Keep being friendly, even if people think it is just an act. Keep smiling at people as you pass them in the grocery store. Take a moment to compliment random people while running errands. Telling someone, ‘I love your scarf’ or offering a polite smile and, ‘I hope you have a nice day’ as you pass in a grocery store aisle are small acts that require little effort but can completely change someone’s day for the better; you would be surprised how something as little as a comment made in passing can change someone’s mood.
Right now you feel like your only escape from your thoughts and reality is writing. Keep at it, I promise it will pay off and someday you will see your name in print. You will even have your own author page on Amazon. Don’t be ashamed of the amount of time you spend writing on your massive desktop computer. Most people spend their lives searching for something that makes them feel whole, and you’re lucky enough to have figured out at a young age that that thing for you, is writing. The process and time spent on it is not always easy or fun, but it is cathartic. Those blank pages waiting for your words to fill them will be your faithful sidekick for decades to come and will help you through countless moments in life where you would not even be able to verbalize your thoughts.
Go easy on yourself. Stop beating yourself up over every miniscule thing you deem as less than acceptable. You are only human, and humans make mistakes. You will lose precious time in life by fixating on things you did wrong that will end up not mattering in a day, a month, a year, or a decade. That time cannot be brought back. Have a good cry over it, pick up your pieces, and move along.
Most importantly: STOP APOLOGIZING FOR WHO YOU ARE. Embrace your quirks, because as weird as some of those quirks may be, they are what will set you apart from all others. So what if you’re the girl who keeps a picture of a fictional television character as the lock screen of your phone? So what if you find the font Arial Narrow to be one of the most aesthetically pleasing things to look at? So what if you believe in manners so incredibly much that you thank automatic doors because it is an instinctive habit to say thank you? Those thoughts and actions make up who you are. Be unapologetically you and let life weed out those who don’t know how to accept how different you are.

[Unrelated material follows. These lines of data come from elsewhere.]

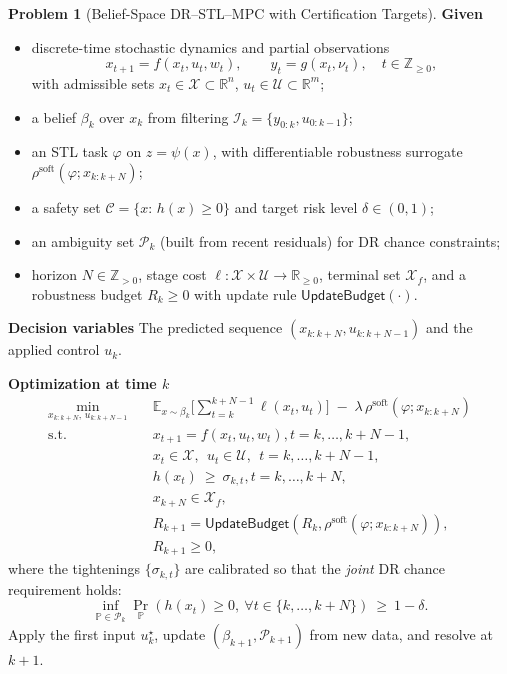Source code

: \documentclass[journal]{IEEEtran}
\theoremstyle{definition}
\newtheorem{problem}{Problem}
\begin{document}
\begin{problem}[Belief-Space DR--STL--MPC with Certification Targets]
\label{prob:dr-stl-mpc-single}
\textbf{Given}
\begin{itemize}
  \item discrete-time stochastic dynamics and partial observations
  \[
  x_{t+1}=f(x_t,u_t,w_t),\qquad y_t=g(x_t,\nu_t),\quad t\in\mathbb{Z}_{\ge 0},
  \]
  with admissible sets $x_t\in\mathcal{X}\subset\mathbb{R}^n$, $u_t\in\mathcal{U}\subset\mathbb{R}^m$;
  \item a belief $\beta_k$ over $x_k$ from filtering $\mathcal{I}_k=\{y_{0:k},u_{0:k-1}\}$;
  \item an STL task $\varphi$ on $z=\psi(x)$, with differentiable robustness surrogate $\rho^{\mathrm{soft}}(\varphi;x_{k:k+N})$;
  \item a safety set $\mathcal{C}=\{x:\,h(x)\ge 0\}$ and target risk level $\delta\in(0,1)$;
  \item an ambiguity set $\mathcal{P}_k$ (built from recent residuals) for DR chance constraints;
  \item horizon $N\in\mathbb{Z}_{>0}$, stage cost $\ell:\mathcal{X}\times\mathcal{U}\!\to\!\mathbb{R}_{\ge 0}$,
        terminal set $\mathcal{X}_f$, and a robustness budget $R_k\ge 0$ with update rule $\mathsf{UpdateBudget}(\cdot)$.
\end{itemize}

\textbf{Decision variables}
The predicted sequence $(x_{k:k+N},u_{k:k+N-1})$ and the applied control $u_k$.

\textbf{Optimization at time $k$}
\begin{equation*}
\begin{aligned}
\min_{x_{k:k+N},\,u_{k:k+N-1}}\quad
& \mathbb{E}_{x\sim\beta_k}\!\Big[\sum_{t=k}^{k+N-1}\ell(x_t,u_t)\Big]
\;-\;\lambda\,\rho^{\mathrm{soft}}(\varphi;x_{k:k+N})\\[2mm]
\text{s.t.} 
& x_{t+1}=f(x_t,u_t,w_t), t=k,\dots,k+N-1,\\
& x_t\in\mathcal{X},\ \ u_t\in\mathcal{U},   \ \ t=k,\dots,k+N-1,\\
& h(x_t)\ \ge\ \sigma_{k,t},    t=k,\dots,k+N,\\
& x_{k+N}\in\mathcal{X}_f, \\
& R_{k+1}=\mathsf{UpdateBudget}\!\left(R_k,\rho^{\mathrm{soft}}(\varphi;x_{k:k+N})\right),\\ 
&R_{k+1}\ge 0,
\end{aligned}
\end{equation*}
where the tightenings $\{\sigma_{k,t}\}$ are calibrated so that the \emph{joint} DR chance requirement holds:
\[
\inf_{\mathbb{P}\in\mathcal{P}_k}
\Pr_{\mathbb{P}}\!\left(h(x_t)\ge 0,\ \forall t\in\{k,\dots,k+N\}\right)\ \ge\ 1-\delta.
\]
Apply the first input $u_k^\star$, update $(\beta_{k+1},\mathcal{P}_{k+1})$ from new data, and resolve at $k{+}1$.


\end{problem}
\end{document}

You have spent an unfathomable amount of time in your life noticing cliques and longing to feel like you belong somewhere. You were never a popular girl. You were never the academic scholar. You were never skilled in an instrument. Your lack of coordination—which is frankly quite concerning sometimes—ensured you would never be an athlete.
I can proudly tell you that now, you still don’t have a clique. You have a tribe. They balance you. They have your back. They have your husband and son’s back. Your tribe will pull you through with love, support, and guidance. And despite having no sisters, you found a blessing in the fact that your son will refer to them as his aunts because that is how incredibly much they mean to you. Your tribe will rally together for each other to celebrate the good, and be there to carry you through the bad.
Now, there are still days where I reflect back and think, ‘how did you make it through all of that?’ Just remember that it was you that got up each day and fought mentally. It was you who picked up the shattered pieces of yourself others so carelessly discarded. The fight and fire has always been inside of you, the embers just had to be stoked; and now that they are stoked you are an uncontrollable wildfire of a spirit. You have finally released yourself from your own mental prison and embraced that you are not weird, you are not different, you are not strange: you’re unapologetically you.